Zimbabwean President Robert Mugabe, opening parliament's last session before the national elections set for March 2008, said Tuesday his government will press ahead with a constitutional amendment that would reshape the electoral landscape.
President Mugabe's statement followed his rejection of a demand by the opposition in South African-brokered crisis negotiations for a full rewrite of the constitution so as to ensure a level playing field for the next elections. It therefore raised questions as to the viability of the talks mediated by South African President Thabo Mbeki.
As customary, Mr. Mugabe arrived at August House in a vintage Rolls Royce escorted by mounted police. Hundreds of supporters lined the streets to welcome him. Inside, members of the opposition Movement for Democratic Change who have recently boycotted Mr Mugabe’s speeches took in his state-of-the-nation speech.
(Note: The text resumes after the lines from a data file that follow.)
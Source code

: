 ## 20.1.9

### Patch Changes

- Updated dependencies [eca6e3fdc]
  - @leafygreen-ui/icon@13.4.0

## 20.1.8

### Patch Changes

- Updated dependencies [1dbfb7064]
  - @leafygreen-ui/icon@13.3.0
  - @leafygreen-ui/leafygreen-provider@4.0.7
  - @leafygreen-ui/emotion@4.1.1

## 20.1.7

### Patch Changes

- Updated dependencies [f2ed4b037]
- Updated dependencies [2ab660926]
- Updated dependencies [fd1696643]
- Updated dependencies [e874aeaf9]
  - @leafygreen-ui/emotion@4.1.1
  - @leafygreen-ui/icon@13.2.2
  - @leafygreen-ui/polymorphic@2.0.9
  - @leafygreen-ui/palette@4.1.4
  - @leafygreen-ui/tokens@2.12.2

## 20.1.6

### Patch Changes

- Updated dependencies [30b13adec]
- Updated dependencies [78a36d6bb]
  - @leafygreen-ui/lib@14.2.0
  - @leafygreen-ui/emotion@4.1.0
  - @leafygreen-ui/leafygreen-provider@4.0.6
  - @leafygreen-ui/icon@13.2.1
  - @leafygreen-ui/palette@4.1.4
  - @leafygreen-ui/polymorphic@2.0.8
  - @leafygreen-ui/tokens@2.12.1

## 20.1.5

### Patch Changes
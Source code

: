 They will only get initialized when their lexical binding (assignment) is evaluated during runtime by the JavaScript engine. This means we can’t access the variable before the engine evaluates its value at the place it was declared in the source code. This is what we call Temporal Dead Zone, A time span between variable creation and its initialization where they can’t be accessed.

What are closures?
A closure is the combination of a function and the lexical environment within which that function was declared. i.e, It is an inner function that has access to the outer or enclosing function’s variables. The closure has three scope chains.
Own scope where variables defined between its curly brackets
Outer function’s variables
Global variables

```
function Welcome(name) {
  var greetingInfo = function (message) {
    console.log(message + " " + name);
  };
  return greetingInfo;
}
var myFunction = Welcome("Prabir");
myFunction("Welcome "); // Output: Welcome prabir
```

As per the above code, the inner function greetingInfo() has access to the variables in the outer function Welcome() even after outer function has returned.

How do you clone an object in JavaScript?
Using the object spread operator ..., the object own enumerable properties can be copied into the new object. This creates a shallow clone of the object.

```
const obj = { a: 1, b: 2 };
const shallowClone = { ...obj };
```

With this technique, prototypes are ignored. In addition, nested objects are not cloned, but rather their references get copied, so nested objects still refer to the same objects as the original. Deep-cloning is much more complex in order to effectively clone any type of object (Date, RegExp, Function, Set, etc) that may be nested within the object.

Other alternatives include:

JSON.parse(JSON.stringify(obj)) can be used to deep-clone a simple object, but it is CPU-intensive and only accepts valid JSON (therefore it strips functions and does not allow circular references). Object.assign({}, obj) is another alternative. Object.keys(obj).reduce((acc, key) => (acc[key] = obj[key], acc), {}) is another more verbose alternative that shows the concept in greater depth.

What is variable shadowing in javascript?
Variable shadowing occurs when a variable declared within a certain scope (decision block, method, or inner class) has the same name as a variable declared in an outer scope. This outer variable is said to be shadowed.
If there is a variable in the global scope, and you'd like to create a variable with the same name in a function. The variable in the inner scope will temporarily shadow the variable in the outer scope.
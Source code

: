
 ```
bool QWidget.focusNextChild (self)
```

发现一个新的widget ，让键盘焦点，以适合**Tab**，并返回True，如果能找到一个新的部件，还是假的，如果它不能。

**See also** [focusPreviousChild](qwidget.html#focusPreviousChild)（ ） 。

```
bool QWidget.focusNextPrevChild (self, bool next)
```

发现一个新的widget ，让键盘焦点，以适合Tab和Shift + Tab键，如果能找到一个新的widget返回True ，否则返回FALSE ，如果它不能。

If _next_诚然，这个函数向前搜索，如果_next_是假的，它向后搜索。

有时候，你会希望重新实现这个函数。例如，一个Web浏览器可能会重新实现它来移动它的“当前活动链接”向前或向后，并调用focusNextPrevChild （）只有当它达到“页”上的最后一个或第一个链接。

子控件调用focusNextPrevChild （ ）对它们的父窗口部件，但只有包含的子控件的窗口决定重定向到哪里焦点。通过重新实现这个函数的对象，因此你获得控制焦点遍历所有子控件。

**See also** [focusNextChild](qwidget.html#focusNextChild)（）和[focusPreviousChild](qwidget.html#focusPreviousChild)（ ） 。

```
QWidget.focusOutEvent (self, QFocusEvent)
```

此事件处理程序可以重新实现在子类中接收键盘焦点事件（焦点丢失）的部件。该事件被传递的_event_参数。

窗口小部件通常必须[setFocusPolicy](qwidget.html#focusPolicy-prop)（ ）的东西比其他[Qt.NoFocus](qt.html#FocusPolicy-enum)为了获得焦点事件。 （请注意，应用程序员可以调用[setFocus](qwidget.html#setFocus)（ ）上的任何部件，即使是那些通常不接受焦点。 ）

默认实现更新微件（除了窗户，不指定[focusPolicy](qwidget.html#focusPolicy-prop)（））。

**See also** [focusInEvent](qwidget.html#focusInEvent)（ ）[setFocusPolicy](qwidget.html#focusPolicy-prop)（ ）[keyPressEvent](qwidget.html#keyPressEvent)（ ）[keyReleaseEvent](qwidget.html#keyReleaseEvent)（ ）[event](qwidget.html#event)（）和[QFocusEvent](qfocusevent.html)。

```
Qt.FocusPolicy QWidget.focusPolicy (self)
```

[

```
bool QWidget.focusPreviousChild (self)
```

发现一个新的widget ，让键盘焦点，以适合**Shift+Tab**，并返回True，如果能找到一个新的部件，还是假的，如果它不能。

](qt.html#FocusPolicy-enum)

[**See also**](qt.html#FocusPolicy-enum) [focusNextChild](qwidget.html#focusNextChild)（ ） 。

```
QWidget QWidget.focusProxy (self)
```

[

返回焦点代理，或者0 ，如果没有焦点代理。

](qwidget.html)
Mr. Mugabe said the government will not retreat from the campaign it launched earlier this month to reverse hyperinflation and lower prices, and will pass a controversial law providing for the nationalization of all businesses on behalf of the black majority. The "indigenization" legislation would oblige firms to cede a 51% stake to the state.
President Mugabe said Harare will expand its antiretroviral drug therapy program to treat 120,000 HIV-positive individuals from 80,0000 currently. The 83-year-old leader blamed the West for the nation’s economic distress, saying the seven-year slump and roaring inflation stem from targeted sanctions imposed by the United States, Europe and others. Most economists blame Harare's crash land reform program.
For a political perspective, reporter Blessing Zulu of VOA's Studio 7 for Zimbabwe spoke with independent member of parliament Jonathan Moyo, a former information minister, member of the ruling ZANU-PF party and political scientist who said the opposition should debate the constitutional amendment in parliament and temper expectations as to what the Pretoria crisis talks can realistically deliver.
National Constitutional Assembly Director Ernest Mudzengi said he was pleased with President Mugabe’s speech because in his view Mr. Mugabe showed that he is not seriously committed to the South African-brokered crisis resolution talks.
Soon after Mr. Mugabe's speech, Reserve Bank Governor Gideon Gono announced he would postpone his mid-year monetary policy statement, due next week, saying he needed more time to examine the implications of the recently imposed government price controls and a supplementary budget that is now in the works.
Economist Daniel Ndlela said the postponement came as no surprise as Gono was left with little to say having been sidelined by the government in the price crackdown.
Gono at one point warned against the "unintended consequences" of the campaign to force down prices, though he said he did not oppose price controls in principle.